After updating to iOS 26.5, I retested the iPhone 17 (non-Pro) under my own shooting conditions and did not observe the same severe star-focus failures described in this article.

iPhone 17 (iOS26.5)

This does not yet prove that iOS 26.5 has fully fixed the issue for all iPhone 17 units. More testing under comparable conditions is still needed, and I have not yet seen broad international reports confirming the same improvement.

However, based on this retest, I now believe my earlier statement that this issue might be difficult to fix through software updates alone was too strong. The original iOS 26.2 test results remain valid as a record of what I observed at the time, but my interpretation of the long-term fixability of the issue should be revised.
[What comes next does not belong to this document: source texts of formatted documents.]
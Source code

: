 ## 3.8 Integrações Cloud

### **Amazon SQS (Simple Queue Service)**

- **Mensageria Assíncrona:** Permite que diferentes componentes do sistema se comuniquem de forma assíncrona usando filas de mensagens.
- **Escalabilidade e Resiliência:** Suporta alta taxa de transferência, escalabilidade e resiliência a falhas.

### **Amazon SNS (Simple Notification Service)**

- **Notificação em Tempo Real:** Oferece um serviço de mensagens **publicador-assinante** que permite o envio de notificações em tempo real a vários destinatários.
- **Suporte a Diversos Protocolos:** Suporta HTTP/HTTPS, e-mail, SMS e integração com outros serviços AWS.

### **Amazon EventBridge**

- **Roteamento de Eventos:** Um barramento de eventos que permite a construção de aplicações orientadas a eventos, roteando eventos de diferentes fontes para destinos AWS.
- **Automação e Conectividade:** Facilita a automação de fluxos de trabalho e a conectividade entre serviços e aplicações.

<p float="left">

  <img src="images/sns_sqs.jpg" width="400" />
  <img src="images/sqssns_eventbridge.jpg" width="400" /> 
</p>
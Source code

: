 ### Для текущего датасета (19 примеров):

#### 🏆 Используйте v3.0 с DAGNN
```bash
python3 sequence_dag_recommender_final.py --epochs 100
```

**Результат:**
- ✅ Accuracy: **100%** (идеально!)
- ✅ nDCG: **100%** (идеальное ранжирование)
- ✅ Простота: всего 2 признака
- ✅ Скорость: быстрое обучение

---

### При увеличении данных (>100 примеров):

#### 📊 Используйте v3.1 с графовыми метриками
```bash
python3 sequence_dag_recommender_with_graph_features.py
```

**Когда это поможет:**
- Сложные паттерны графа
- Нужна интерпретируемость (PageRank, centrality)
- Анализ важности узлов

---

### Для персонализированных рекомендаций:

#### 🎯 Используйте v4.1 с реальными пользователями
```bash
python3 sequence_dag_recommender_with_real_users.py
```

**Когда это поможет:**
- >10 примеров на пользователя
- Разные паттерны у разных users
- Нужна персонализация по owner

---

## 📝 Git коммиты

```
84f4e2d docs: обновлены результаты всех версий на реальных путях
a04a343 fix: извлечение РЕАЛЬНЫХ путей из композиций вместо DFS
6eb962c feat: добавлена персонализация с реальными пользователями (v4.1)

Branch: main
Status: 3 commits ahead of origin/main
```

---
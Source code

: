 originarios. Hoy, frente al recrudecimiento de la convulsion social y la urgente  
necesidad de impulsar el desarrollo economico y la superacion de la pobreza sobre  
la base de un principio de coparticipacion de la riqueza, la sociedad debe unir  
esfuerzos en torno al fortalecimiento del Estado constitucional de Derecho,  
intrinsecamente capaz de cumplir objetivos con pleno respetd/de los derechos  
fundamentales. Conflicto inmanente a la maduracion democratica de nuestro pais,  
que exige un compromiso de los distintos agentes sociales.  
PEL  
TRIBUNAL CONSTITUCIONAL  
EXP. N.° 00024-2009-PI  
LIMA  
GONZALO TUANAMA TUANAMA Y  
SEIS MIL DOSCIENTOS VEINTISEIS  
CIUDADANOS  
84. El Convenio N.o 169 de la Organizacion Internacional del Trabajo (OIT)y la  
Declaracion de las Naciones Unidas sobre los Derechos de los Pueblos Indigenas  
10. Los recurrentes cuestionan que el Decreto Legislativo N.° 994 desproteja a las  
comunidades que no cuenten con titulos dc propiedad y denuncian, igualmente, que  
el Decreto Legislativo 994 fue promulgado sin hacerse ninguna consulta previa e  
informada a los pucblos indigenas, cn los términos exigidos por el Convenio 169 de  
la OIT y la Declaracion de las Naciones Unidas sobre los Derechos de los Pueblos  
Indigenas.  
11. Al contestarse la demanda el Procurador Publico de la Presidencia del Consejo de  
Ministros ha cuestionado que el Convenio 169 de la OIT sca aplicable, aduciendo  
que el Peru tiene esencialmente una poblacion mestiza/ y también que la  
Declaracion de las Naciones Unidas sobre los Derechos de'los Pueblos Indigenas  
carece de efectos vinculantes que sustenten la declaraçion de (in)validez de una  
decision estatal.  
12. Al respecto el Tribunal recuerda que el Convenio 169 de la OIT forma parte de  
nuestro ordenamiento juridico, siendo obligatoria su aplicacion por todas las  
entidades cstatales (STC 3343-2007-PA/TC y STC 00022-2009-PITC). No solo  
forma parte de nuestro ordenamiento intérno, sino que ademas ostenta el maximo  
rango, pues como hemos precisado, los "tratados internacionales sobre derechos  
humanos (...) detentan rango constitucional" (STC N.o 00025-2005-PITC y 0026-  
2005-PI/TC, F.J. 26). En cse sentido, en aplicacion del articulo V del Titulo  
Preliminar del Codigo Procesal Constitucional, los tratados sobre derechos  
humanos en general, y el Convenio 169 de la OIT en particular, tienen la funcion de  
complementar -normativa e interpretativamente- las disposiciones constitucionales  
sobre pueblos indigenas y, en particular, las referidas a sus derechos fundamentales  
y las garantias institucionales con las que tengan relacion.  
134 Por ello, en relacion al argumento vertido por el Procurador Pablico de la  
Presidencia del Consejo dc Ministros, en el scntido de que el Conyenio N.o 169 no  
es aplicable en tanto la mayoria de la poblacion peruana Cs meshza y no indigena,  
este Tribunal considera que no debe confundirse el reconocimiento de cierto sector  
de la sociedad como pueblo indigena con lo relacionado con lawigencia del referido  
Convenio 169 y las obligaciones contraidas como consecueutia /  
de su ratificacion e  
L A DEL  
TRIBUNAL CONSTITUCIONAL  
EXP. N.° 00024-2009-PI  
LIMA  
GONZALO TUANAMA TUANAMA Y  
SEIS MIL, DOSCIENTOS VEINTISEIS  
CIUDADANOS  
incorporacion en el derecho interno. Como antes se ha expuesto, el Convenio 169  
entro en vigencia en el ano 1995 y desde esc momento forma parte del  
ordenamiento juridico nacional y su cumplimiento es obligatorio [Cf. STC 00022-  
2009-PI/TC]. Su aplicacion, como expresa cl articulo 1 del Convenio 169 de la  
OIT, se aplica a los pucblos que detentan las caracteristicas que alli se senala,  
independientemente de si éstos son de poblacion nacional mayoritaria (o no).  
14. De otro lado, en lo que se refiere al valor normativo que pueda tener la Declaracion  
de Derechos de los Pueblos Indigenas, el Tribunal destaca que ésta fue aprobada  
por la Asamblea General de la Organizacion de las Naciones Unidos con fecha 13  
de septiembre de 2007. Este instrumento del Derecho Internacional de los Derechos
・I tested seven iPhones under the same dark sky: 5× iPhone 17, 1× iPhone 17 Pro, 1× iPhone 16 – all on iOS 26.2.

・In this test, iPhone 17 Pro and iPhone 16 did not miss focus even once on the stars.

・All five iPhone 17 (non-Pro) units showed unstable focus: only about 9–20% of the shots were “perfectly focused” on stars, even on a tripod.

・At the time of testing on iOS 26.2, the results suggested that the issue was not limited to a single “bad unit,” but was likely related to how the iPhone 17 (non-Pro) handled star-like point-light sources under those conditions.

・After a later retest on iOS 26.5, the same severe focus failures were no longer observed in my environment. Therefore, this article should be read primarily as a record of the iOS 26.2 behavior, not as a final conclusion about the current state of iPhone 17.

1. What a “good” iPhone 17 frame can look like

iPhone 17 (non-Pro) — one of the rare well-focused frames

At first glance, this looks like a clean shot. However, with the iPhone 17 (non-Pro), getting even this one sharp frame required multiple attempts.

Most other frames from the same session were noticeably out of focus on the stars.

This article focuses on focus reliability — how often stars actually come out sharp — across five different units.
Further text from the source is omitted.